Cari Blog Ini

15 Juli 2009

Mismanagement of Debt to Gharim


Kata ‘mismanagement’ seringkali membuat kita terfikir karena ketidakmampuan atau istilah kerennya ketidak profesionalan seseorang dalam mengelola sesuatu. Dan berikutnya adalah debt (hutang) yaitu kata yangbisa menjadi sesuatu yang positif, tapi seringkali juga menjadi momok apalagi bila diikuti dengan kata yang diawal disebutkan tadi.
Debt dalam suatu bisnis adalah sumber modal yang berasal dari pihak luar dan tujuannya pasti untuk pengembangan bisnis. Dan sangat umum dan sah-sah saja melakukan itu. Tapi kenyataannya banyak pihak melakukan debt karena kebutuhan dan bertujuan menutupi kekurangan saat ini. Dan hal ini jelas sangat berbahaya. Karena bila kita tidak bisa mengembalikan sedangkan sedangkan menutupi kekurangan menjadi sebuah rutinitas, maka bersiaplah untuk bangkrut.

Bagaimana bila debt dilakukan perorangan atau individu? Seperti maraknya penawaran kartu kredit kepada setiap orang dan ini berarti setiap orang ditawarkan berhutang, dan lebih berbahaya lagi penawaran berhutang dilakukan untuk satu tujuan yaitu konsumtif (Bank menurut penulis sebagai pihak yang ‘membahayakan’ seseorang sebagai pemberi kredit setelah rentenir). Bila fenomena ini terjadi (atau bahkan sudah terjadi) dan semua orang bertujuan seperti hal diatas, maka kita akan kembali menjadi kaum yang tertindas karena pada umumnya setiap pihak yang berhutang berarti menyerahkan kendali finansialnya kepada orang/pihak tersebut (bila kita melihat cakupan yang lebih luas lagi sebagai negara, maka bersiap untuk dijajah menjadi kata yang tepat bagi negara tersebut).

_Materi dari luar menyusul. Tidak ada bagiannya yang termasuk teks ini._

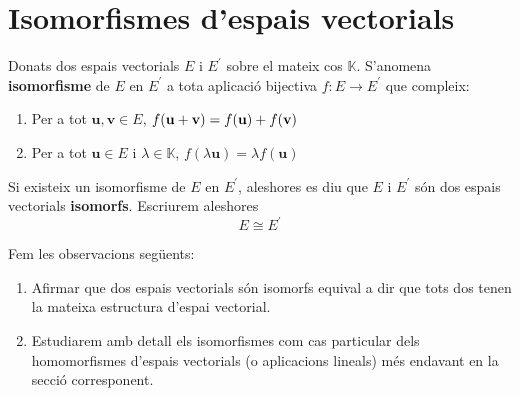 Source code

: \section{Isomorfismes d’espais vectorials}

\begin{definicio}
Donats dos espais vectorials $E$ i $E^{\prime }$ sobre
el mateix cos $\mathbb{K}$. S’anomena \textbf{isomorfisme} de $E$
en $E^{\prime }$ a tota aplicació bijectiva $f:E%
\rightarrow E^{\prime }$ que compleix:

\begin{enumerate}
\item Per a tot $\mathbf{u},\mathbf{v}\in E$, $f(\mathbf{u}+\mathbf{%
v})=f(\mathbf{u})+f(\mathbf{v})$

\item Per a tot $\mathbf{u}\in E$ i $\lambda \in \mathbb{K}$, $%
f(\lambda \mathbf{u})=\lambda f(\mathbf{u})$
\end{enumerate}

Si existeix un isomorfisme de $E$ en $E^{\prime }$, aleshores
es diu que $E$ i $E^{\prime }$ són dos espais
vectorials \textbf{isomorfs}. Escriurem aleshores%
\begin{equation*}
E\cong E^{\prime }
\end{equation*}
\end{definicio}

\begin{observacio}
Fem les observacions següents:

\begin{enumerate}
\item Afirmar que dos espais vectorials són isomorfs equival a dir
que tots dos tenen la mateixa estructura d’espai vectorial.

\item Estudiarem amb detall els isomorfismes com cas particular dels
homomorfismes d’espais vectorials (o aplicacions lineals) més
endavant en la secció corresponent.
\end{enumerate}
\end{observacio}

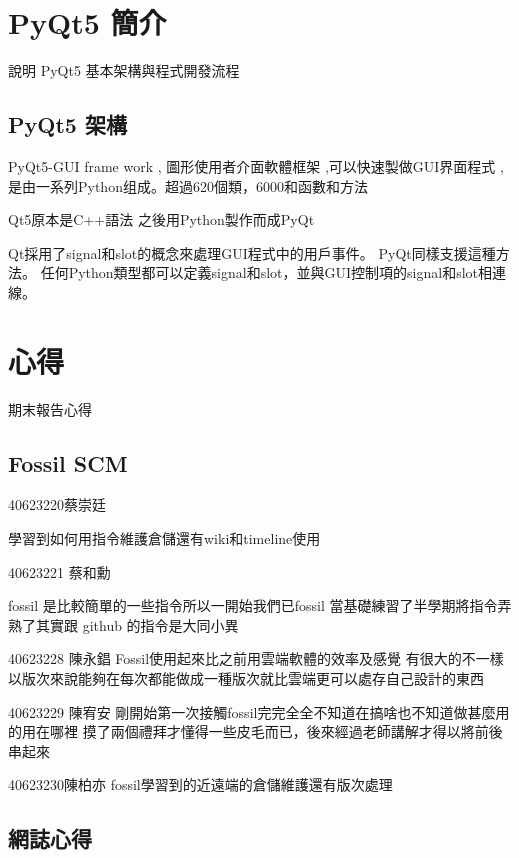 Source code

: \documentclass[12pt,,]{report}
\begin{document}
\hypertarget{pyqt5-ux7c21ux4ecb}{%
\chapter{PyQt5 簡介}\label{pyqt5-ux7c21ux4ecb}}

說明 PyQt5 基本架構與程式開發流程

\hypertarget{pyqt5-ux67b6ux69cb}{%
\section{PyQt5 架構}\label{pyqt5-ux67b6ux69cb}}

PyQt5-GUI frame work , 圖形使用者介面軟體框架 ,可以快速製做GUI界面程式 ,
是由一系列Python组成。超過620個類，6000和函數和方法

Qt5原本是C++語法 之後用Python製作而成PyQt

Qt採用了signal和slot的概念來處理GUI程式中的用戶事件。
PyQt同樣支援這種方法。
任何Python類型都可以定義signal和slot，並與GUI控制項的signal和slot相連線。

\hypertarget{ux5fc3ux5f97}{%
\chapter{心得}\label{ux5fc3ux5f97}}

期末報告心得

\hypertarget{fossil-scm}{%
\section{Fossil SCM}\label{fossil-scm}}

40623220蔡崇廷

學習到如何用指令維護倉儲還有wiki和timeline使用

40623221 蔡和勳

fossil 是比較簡單的一些指令所以一開始我們已fossil
當基礎練習了半學期將指令弄熟了其實跟 github 的指令是大同小異

40623228 陳永錩 Fossil使用起來比之前用雲端軟體的效率及感覺
有很大的不一樣以版次來說能夠在每次都能做成一種版次就比雲端更可以處存自己設計的東西

40623229 陳宥安
剛開始第一次接觸fossil完完全全不知道在搞啥也不知道做甚麼用的用在哪裡
摸了兩個禮拜才懂得一些皮毛而已，後來經過老師講解才得以將前後串起來

40623230陳柏亦 fossil學習到的近遠端的倉儲維護還有版次處理

\hypertarget{ux7db2ux8a8cux5fc3ux5f97}{%
\section{網誌心得}\label{ux7db2ux8a8cux5fc3ux5f97}}
\end{document}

Dari kecil menjadi besar. Kalimat ini yang akan terjadi pada umumnya pada orang-orang yang berhutang. Dan berhutang adalah penyakit, penyakit yang bisa menjadi candu bagi yang melakukan. Banyak pengalaman disekitar kita bagi orang yang berhutang dan berhutang. Dan semakin menumpuknya, jadi lah orang tersebut sebagai bagian dari orang yang berhak menerima zakat yang biasa disebut Gharim.

Pertanyaannya adalah bagaimana kita mencegah/mengingatkan seseorang disekitar kita atau saudara dan keluarga kita supaya tidak terkena penyakit tersebut? Atau bagaimana sikap kita bila kita memiliki saudara/keluarga yang sudah masuk dalam perangkap ‘berhutang’? Terlebih lagi saudara/keluarga kita tersebut sudah madat terhadap berhutang? Pertanyaan yang sulit untuk dijawab bila kita mengalami sendiri, membantu dan berulang terjadi atau meninggalkan dia dalam penderitaan… Ihdinassiratal mustaqim Ya Allah.